[Data entries]
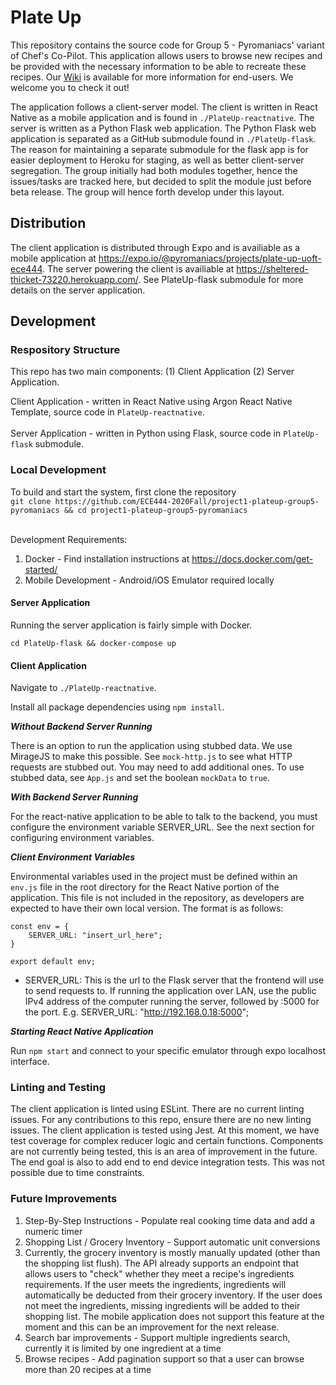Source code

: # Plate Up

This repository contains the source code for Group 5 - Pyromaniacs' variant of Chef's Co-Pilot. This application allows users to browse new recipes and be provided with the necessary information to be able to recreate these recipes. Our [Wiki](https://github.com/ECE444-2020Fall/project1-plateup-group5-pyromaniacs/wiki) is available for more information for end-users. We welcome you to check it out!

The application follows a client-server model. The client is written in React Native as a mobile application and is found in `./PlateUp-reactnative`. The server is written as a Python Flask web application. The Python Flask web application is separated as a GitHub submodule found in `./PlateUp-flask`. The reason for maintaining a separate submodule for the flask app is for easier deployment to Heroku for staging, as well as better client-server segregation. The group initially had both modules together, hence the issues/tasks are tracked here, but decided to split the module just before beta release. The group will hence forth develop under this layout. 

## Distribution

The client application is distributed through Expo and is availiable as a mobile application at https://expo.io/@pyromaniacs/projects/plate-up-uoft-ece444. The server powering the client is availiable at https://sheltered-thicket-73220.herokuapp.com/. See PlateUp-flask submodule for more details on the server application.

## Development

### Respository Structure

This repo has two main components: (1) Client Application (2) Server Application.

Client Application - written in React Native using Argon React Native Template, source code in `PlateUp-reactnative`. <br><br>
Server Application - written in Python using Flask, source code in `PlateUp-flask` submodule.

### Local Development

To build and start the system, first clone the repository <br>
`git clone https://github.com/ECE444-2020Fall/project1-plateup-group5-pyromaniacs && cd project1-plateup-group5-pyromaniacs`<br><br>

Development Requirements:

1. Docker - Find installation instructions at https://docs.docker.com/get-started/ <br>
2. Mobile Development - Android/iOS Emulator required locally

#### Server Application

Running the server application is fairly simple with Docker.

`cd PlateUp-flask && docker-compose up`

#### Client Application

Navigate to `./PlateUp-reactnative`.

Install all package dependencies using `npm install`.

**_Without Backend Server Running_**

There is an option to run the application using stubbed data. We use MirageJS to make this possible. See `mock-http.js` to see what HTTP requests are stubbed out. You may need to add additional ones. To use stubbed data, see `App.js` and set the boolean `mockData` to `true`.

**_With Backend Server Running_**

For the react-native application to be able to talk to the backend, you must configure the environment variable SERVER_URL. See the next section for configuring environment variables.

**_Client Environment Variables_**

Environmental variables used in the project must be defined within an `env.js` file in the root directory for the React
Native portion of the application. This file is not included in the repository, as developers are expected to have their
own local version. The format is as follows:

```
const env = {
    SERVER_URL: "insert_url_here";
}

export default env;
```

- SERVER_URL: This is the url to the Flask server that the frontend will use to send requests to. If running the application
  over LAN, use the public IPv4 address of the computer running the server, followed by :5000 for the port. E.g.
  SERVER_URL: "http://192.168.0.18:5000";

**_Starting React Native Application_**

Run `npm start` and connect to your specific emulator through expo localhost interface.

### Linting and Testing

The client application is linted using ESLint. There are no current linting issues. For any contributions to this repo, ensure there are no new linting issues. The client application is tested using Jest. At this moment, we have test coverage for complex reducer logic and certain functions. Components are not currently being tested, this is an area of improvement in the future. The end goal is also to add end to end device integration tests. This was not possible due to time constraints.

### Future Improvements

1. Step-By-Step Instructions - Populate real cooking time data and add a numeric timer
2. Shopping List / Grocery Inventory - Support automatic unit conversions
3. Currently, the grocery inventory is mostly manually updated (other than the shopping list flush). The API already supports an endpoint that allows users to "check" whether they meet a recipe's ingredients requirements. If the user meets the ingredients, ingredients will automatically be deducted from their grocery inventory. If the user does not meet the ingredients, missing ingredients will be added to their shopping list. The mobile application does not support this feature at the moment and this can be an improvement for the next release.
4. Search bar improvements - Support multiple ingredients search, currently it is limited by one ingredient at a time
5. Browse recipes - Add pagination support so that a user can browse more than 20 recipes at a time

...

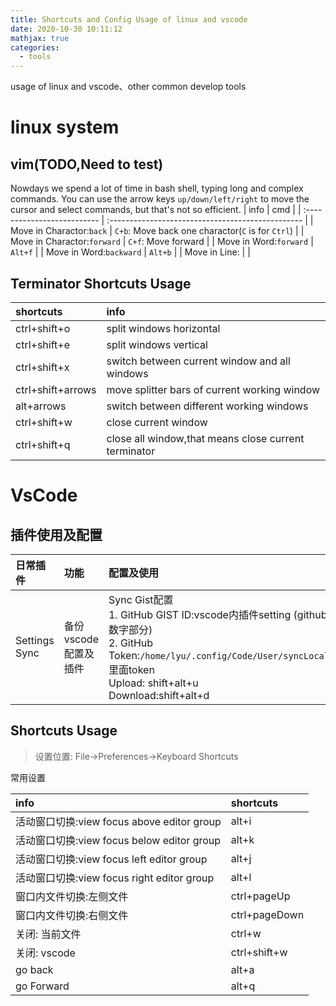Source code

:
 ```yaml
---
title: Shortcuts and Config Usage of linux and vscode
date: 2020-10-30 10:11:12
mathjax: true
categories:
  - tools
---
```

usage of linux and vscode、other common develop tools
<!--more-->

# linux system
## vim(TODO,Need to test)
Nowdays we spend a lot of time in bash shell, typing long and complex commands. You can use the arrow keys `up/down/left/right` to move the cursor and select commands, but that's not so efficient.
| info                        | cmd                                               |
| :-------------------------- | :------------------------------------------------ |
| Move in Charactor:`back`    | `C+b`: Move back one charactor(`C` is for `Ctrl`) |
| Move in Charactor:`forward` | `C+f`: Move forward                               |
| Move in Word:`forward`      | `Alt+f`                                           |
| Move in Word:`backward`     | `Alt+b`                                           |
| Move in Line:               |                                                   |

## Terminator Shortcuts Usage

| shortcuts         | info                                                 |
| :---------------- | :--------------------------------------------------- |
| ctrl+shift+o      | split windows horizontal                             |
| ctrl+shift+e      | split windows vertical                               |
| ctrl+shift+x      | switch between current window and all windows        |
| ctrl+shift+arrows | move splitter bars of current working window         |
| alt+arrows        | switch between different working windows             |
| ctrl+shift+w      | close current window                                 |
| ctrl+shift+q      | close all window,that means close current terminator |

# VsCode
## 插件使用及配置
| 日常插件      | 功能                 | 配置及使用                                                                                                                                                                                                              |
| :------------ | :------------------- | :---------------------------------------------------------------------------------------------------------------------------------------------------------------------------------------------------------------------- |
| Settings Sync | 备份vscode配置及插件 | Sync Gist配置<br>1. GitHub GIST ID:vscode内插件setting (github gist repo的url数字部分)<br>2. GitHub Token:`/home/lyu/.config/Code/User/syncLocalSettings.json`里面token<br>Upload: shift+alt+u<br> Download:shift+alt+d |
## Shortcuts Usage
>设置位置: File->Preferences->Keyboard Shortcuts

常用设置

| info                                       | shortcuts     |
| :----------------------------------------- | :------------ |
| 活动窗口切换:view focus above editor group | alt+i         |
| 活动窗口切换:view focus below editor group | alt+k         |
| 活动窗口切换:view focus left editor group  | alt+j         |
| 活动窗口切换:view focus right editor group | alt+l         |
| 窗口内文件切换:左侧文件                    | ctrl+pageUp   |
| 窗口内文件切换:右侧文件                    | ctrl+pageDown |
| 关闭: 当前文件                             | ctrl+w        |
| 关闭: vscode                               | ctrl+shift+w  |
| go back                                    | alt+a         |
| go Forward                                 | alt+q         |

- _The problem_: For the records above, give the number of lines containing the string "switch" and no other words.

- _Answer section_: 2